If communication with the U-PROX IC A controller is lost, U-PROX IP400 controllers can either block all access or grant access based on locally stored location data.

Requirements for Configuring the U-PROX IC A Controller

The controller must have a static (fixed) IP address.

Requirements for Configuring U-PROX IP400 Controllers

• Only controllers with double-sided doors participate in global anti-passback.
• The first ACS server address must be the U-PROX IP server software address.
• The second ACS server address must be the U-PROX IC A controller address.
• The ACS must have "General" anti-passback mode enabled.
• The access controller must specify the master anti-passback controller and its reaction to communication loss.

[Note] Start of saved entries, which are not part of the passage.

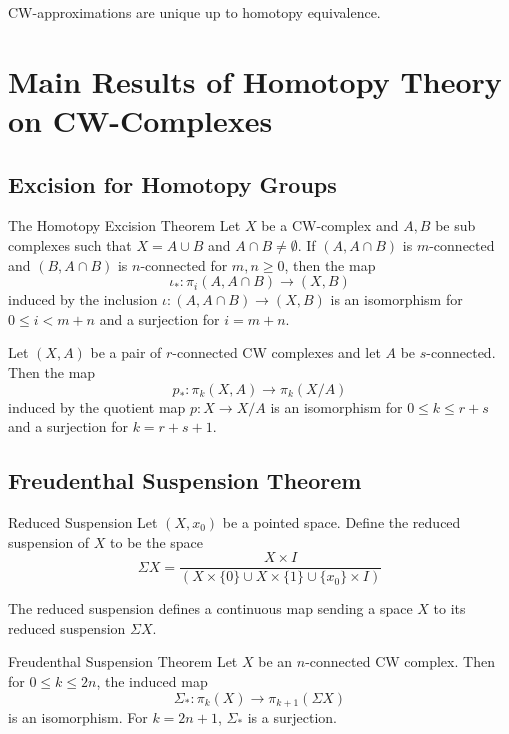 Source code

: \documentclass[a4paper]{article}
\begin{document}
\begin{crl}{}{} CW-approximations are unique up to homotopy equivalence. 
\end{crl}

\pagebreak

\section{Main Results of Homotopy Theory on CW-Complexes}
\subsection{Excision for Homotopy Groups}
\begin{thm}{The Homotopy Excision Theorem}{} Let $X$ be a CW-complex and $A,B$ be sub complexes such that $X=A\cup B$ and $A\cap B\neq\emptyset$. If $(A,A\cap B)$ is $m$-connected and $(B,A\cap B)$ is $n$-connected for $m,n\geq 0$, then the map $$\iota_\ast:\pi_i(A,A\cap B)\to(X,B)$$ induced by the inclusion $\iota:(A,A\cap B)\to(X,B)$ is an isomorphism for $0\leq i<m+n$ and a surjection for $i=m+n$. 
\end{thm}

\begin{prp}{}{} Let $(X,A)$ be a pair of $r$-connected CW complexes and let $A$ be $s$-connected. Then the map $$p_\ast:\pi_k(X,A)\to\pi_k(X/A)$$ induced by the quotient map $p:X\to X/A$ is an isomorphism for $0\leq k\leq r+s$ and a surjection for $k=r+s+1$. 
\end{prp}

\subsection{Freudenthal Suspension Theorem}
\begin{defn}{Reduced Suspension}{} Let $(X,x_0)$ be a pointed space. Define the reduced suspension of $X$ to be the space $$\Sigma X=\frac{X\times I}{(X\times\{0\}\cup X\times\{1\}\cup\{x_0\}\times I)}$$
\end{defn}

The reduced suspension defines a continuous map sending a space $X$ to its reduced suspension $\Sigma X$. 

\begin{thm}{Freudenthal Suspension Theorem}{} Let $X$ be an $n$-connected CW complex. Then for $0\leq k\leq 2n$, the induced map $$\Sigma_\ast:\pi_k(X)\to\pi_{k+1}(\Sigma X)$$ is an isomorphism. For $k=2n+1$, $\Sigma_\ast$ is a surjection. 
\end{thm}
\end{document}
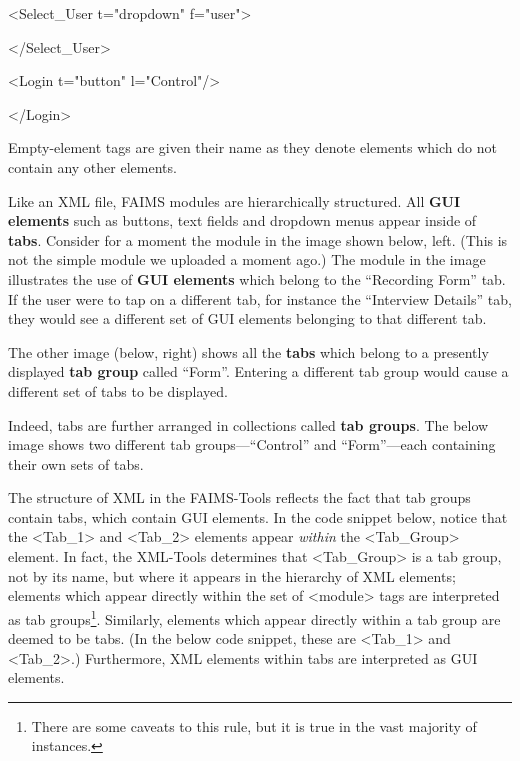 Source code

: <Select_User t="dropdown" f="user">

</Select_User>

<Login t="button" l="Control"/>

</Login>

Empty-element tags are given their name as they denote elements which do not contain any other elements.


Like an XML file, FAIMS modules are hierarchically structured. All {\bf GUI elements} such as buttons, text fields and dropdown menus appear inside of {\bf tabs}. Consider for a moment the module in the image shown below, left. (This is not the simple module we uploaded a moment ago.) The module in the image illustrates the use of {\bf GUI elements} which belong to the “Recording Form” tab. If the user were to tap on a different tab, for instance the “Interview Details” tab, they would see a different set of GUI elements belonging to that different tab.

The other image (below, right) shows all the {\bf tabs} which belong to a presently displayed {\bf tab group} called “Form”. Entering a different tab group would cause a different set of tabs to be displayed.

{}{}

Indeed, tabs are further arranged in collections called {\bf tab groups}. The below image shows two different tab groups---“Control” and “Form”---each containing their own sets of tabs.

{}

The structure of XML in the FAIMS-Tools reflects the fact that tab groups contain tabs, which contain GUI elements. In the code snippet below, notice that the <Tab_1> and <Tab_2> elements appear {\em within} the <Tab_Group> element. In fact, the XML-Tools determines that <Tab_Group> is a tab group, not by its name, but where it appears in the hierarchy of XML elements; elements which appear directly within the set of <module> tags are interpreted as tab groups\footnote{There are some caveats to this rule, but it is true in the vast majority of instances.}. Similarly, elements which appear directly within a tab group are deemed to be tabs. (In the below code snippet, these are <Tab_1> and <Tab_2>.) Furthermore, XML elements within tabs are interpreted as GUI elements.

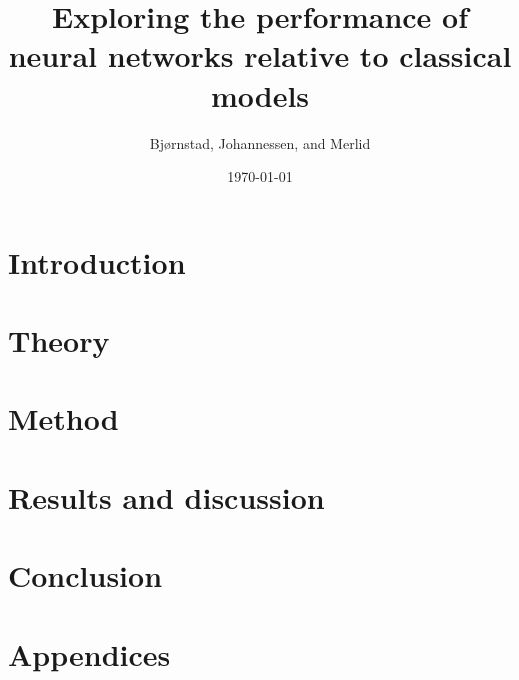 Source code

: \documentclass[aps,rmp,reprint,amsmath,amssymb,twocolumn,floatfix]{revtex4-1}
\begin{document}
\title{Exploring the performance of neural networks relative to classical models}

\author{Bjørnstad, Johannessen, and Merlid}
\date{\today}


\begin{abstract}

\end{abstract}
\maketitle

\tableofcontents

\section{Introduction}
\label{sec:introduction}

\section{Theory}


\section{Method}


\section{Results and discussion}


%

\section{Conclusion}


\newpage
{} %

\clearpage
\appendix
\section{Appendices}
\label{appendix}

\end{document}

U-PROX IP400 controllers send notifications to two addresses simultaneously: the ACS server for storage and the U-PROX IC A controller for access decisions. Access granting or denial may have a delay of up to 1 second.

Operating Procedure for the Device

The controller is supplied in a metal housing with its power source. The overall dimensions are detailed in the accompanying technical drawings.

Mounting Recommendations

The controller should be installed in an accessible location for maintenance. To mount on a wall:

• Open the housing cover.
• Hold the housing against the intended mounting location and mark drill holes.
• Run cables through the housing wall holes.
• Secure the controller housing.
• Connect the cables.

Connection Procedure

1. Perform initial configuration (network parameters) via USB using the "Configurator" utility.
2. At the installation site, mark and drill necessary holes.
3. Run cables from the power supply unit if required.
4. Connect the cable from the actuating device (lock).
5. Install external readers and connect their cables.
6. Run cables from sensors/buttons.
7. Connect the Ethernet cable.
8. Route installation cables within the wall.
9. Mount and secure the controller housing.
10. Connect wiring for power supply, lock, reader, and controller inputs as specified.
11. Connect the Ethernet cable.
12. Close the cover and secure with a screw.
13. Register the controller in the ACS (follow ACS instructions).
14. Perform a full load in the ACS (configure inputs, outputs, schedules, identifiers, etc.).
15. The device is ready for operation.

Connecting the Readers

The controller has two Wiegand interface ports for connecting readers. Readers with a Wiegand interface are compatible.

Wire Color Correspondence

The standard wire color correspondence for reader connections is:

• White – Data 1
• Green – Data 0
• Blue – Buzzer activation
• Brown – Red indicator activation
• Orange – Green indicator activation
• Black – GND
• Red – +12V

Note: Wire colors may differ with readers from other manufacturers; consult the reader's manual.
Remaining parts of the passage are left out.